In this case the deceased left a formal written and signed will dated 6 March 2012, and two days later made a DVD recording in which she purported to change her testamentary intentions from those contained within the formal will.
The deceased was 85 years old and was unable to return to her lawyer’s office to amend the formal will. She was warned that a video recording might not be effective under the law. Nevertheless, she insisted upon recording her final testamentary intentions in a video and intended for the video recording to have legal effect.
Video recordings do not satisfy the formal requirements for a will under section 6 of the Succession Act 2006 (the law regulating wills and estates in New South Wales).
What is a valid will?
A will is not valid under section 6 unless it is “in writing and signed” and the signature is made in the presence of two or more witnesses present at the same time.
However, under section 8 the Court may dispense with the formal requirements for the execution, alteration or revocation of wills and accept other documents as informal wills with full legal effect.

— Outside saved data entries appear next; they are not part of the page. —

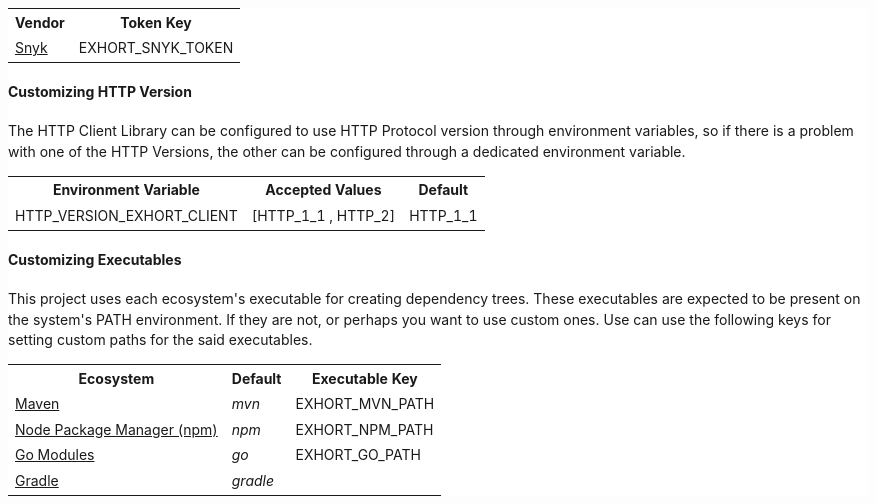 <table>
<tr>
<th>Vendor</th>
<th>Token Key</th>
</tr>
<tr>
<td><a href="https://app.snyk.io/redhat/snyk-token">Snyk</a></td>
<td>EXHORT_SNYK_TOKEN</td>
</tr>

</table>
<h4>Customizing HTTP Version</h4>
<p>
The HTTP Client Library can be configured to use HTTP Protocol version through environment variables, so if there is a problem with one of the HTTP Versions, the other can be configured through a dedicated environment variable.  
</p>

<table>
<tr>
<th>Environment Variable</th>
<th>Accepted Values</th>
<th>Default</th>


</tr>
<tr>
<td>HTTP_VERSION_EXHORT_CLIENT</td>
<td>[HTTP_1_1 , HTTP_2]</td>
<td>HTTP_1_1</td>
</tr>
</table>

<h4>Customizing Executables</h4>
<p>
This project uses each ecosystem's executable for creating dependency trees. These executables are expected to be
present on the system's PATH environment. If they are not, or perhaps you want to use custom ones. Use can use the
following keys for setting custom paths for the said executables.
</p>

<table>
<tr>
<th>Ecosystem</th>
<th>Default</th>
<th>Executable Key</th>
</tr>
<tr>
<td><a href="https://maven.apache.org/">Maven</a></td>
<td><em>mvn</em></td>
<td>EXHORT_MVN_PATH</td>
</tr>
<tr>
<td><a href="https://www.npmjs.com/">Node Package Manager (npm)</a></td>
<td><em>npm</em></td>
<td>EXHORT_NPM_PATH</td>
</tr>
<tr>
<td><a href="https://go.dev/blog/using-go-modules/">Go Modules</a></td>
<td><em>go</em></td>
<td>EXHORT_GO_PATH</td>
</tr>
<tr>
<td><a href="https://gradle.org/">Gradle</a></td>
<td><em>gradle</em></td>

[0]: https://img.shields.io/github/v/release/RHEcosystemAppEng/exhort-java-api?color=green&label=latest
[1]: https://img.shields.io/github/v/release/RHEcosystemAppEng/exhort-java-api?color=yellow&include_prereleases&label=snapshot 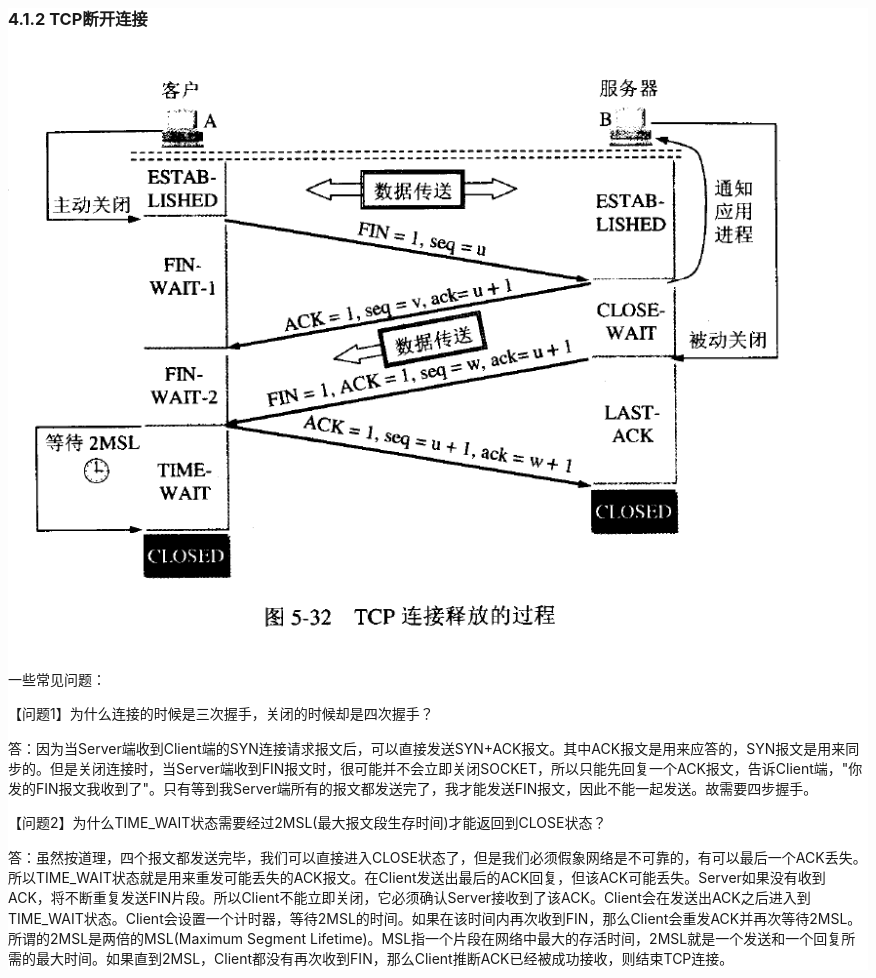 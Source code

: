 


### 4.1.2 TCP断开连接

![img](计算机网络.assets/clipboard-1586229754264.png)



一些常见问题：

【问题1】为什么连接的时候是三次握手，关闭的时候却是四次握手？

答：因为当Server端收到Client端的SYN连接请求报文后，可以直接发送SYN+ACK报文。其中ACK报文是用来应答的，SYN报文是用来同步的。但是关闭连接时，当Server端收到FIN报文时，很可能并不会立即关闭SOCKET，所以只能先回复一个ACK报文，告诉Client端，"你发的FIN报文我收到了"。只有等到我Server端所有的报文都发送完了，我才能发送FIN报文，因此不能一起发送。故需要四步握手。

【问题2】为什么TIME_WAIT状态需要经过2MSL(最大报文段生存时间)才能返回到CLOSE状态？

答：虽然按道理，四个报文都发送完毕，我们可以直接进入CLOSE状态了，但是我们必须假象网络是不可靠的，有可以最后一个ACK丢失。所以TIME_WAIT状态就是用来重发可能丢失的ACK报文。在Client发送出最后的ACK回复，但该ACK可能丢失。Server如果没有收到ACK，将不断重复发送FIN片段。所以Client不能立即关闭，它必须确认Server接收到了该ACK。Client会在发送出ACK之后进入到TIME_WAIT状态。Client会设置一个计时器，等待2MSL的时间。如果在该时间内再次收到FIN，那么Client会重发ACK并再次等待2MSL。所谓的2MSL是两倍的MSL(Maximum Segment Lifetime)。MSL指一个片段在网络中最大的存活时间，2MSL就是一个发送和一个回复所需的最大时间。如果直到2MSL，Client都没有再次收到FIN，那么Client推断ACK已经被成功接收，则结束TCP连接。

Oral statements are not documents and cannot be accepted as informal wills.
The Court determined that a video recording was not a purely oral statement, and actually constituted a “document” under the relevant legal definition. This was because a DVD is a thing “from which sounds, images or writings can be reproduced with or without the aid of anything else”.
The Court, therefore, accepted the video recording under section 8 and admitted it to probate as a codicil to the formal will made two days earlier. A codicil is a legally binding amendment to an existing will.

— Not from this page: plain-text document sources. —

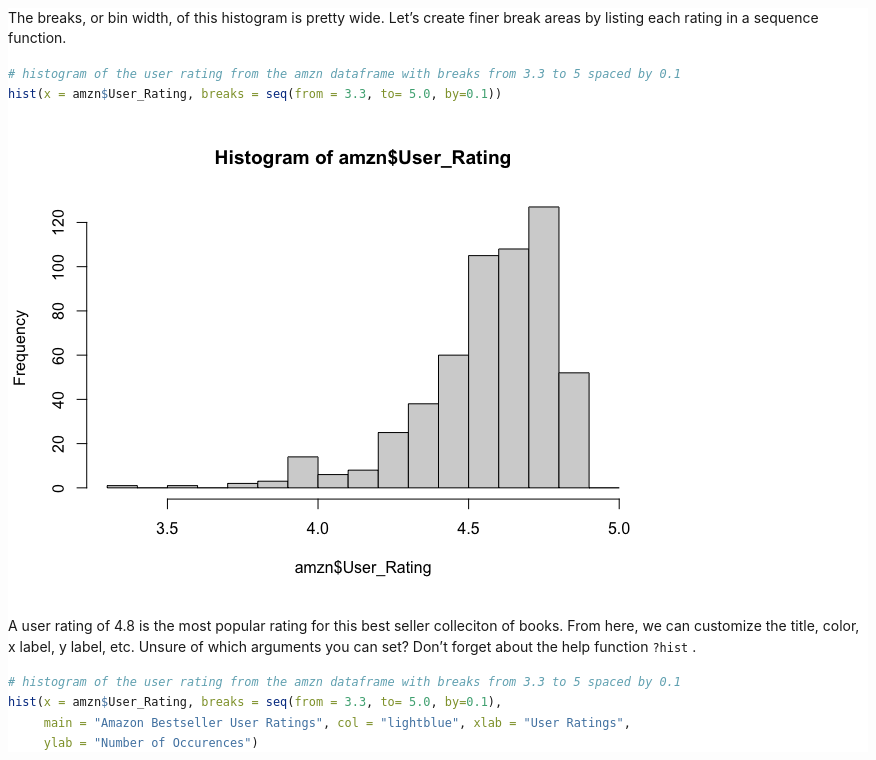 The breaks, or bin width, of this histogram is pretty wide. Let’s create
finer break areas by listing each rating in a sequence
function.

``` r
# histogram of the user rating from the amzn dataframe with breaks from 3.3 to 5 spaced by 0.1
hist(x = amzn$User_Rating, breaks = seq(from = 3.3, to= 5.0, by=0.1))
```

![](04-Input_files/figure-gfm/unnamed-chunk-26-1.png)

A user rating of 4.8 is the most popular rating for this best seller
colleciton of books. From here, we can customize the title, color, x
label, y label, etc. Unsure of which arguments you can set? Don’t forget
about the help function `?hist`
.

``` r
# histogram of the user rating from the amzn dataframe with breaks from 3.3 to 5 spaced by 0.1
hist(x = amzn$User_Rating, breaks = seq(from = 3.3, to= 5.0, by=0.1),
     main = "Amazon Bestseller User Ratings", col = "lightblue", xlab = "User Ratings",
     ylab = "Number of Occurences")
```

It is important to note that a video will has absolutely no certainty of being accepted by a Court. An informal will is less secure than a formal will, and when the latter option is available it should usually be taken. The judge in this case stressed that the making of video wills is high risk and is not in the best interests of the person making the will or the intended beneficiaries.
However, if you are the intended beneficiary of a video will this case is clear authority that you may be able have it admitted to probate.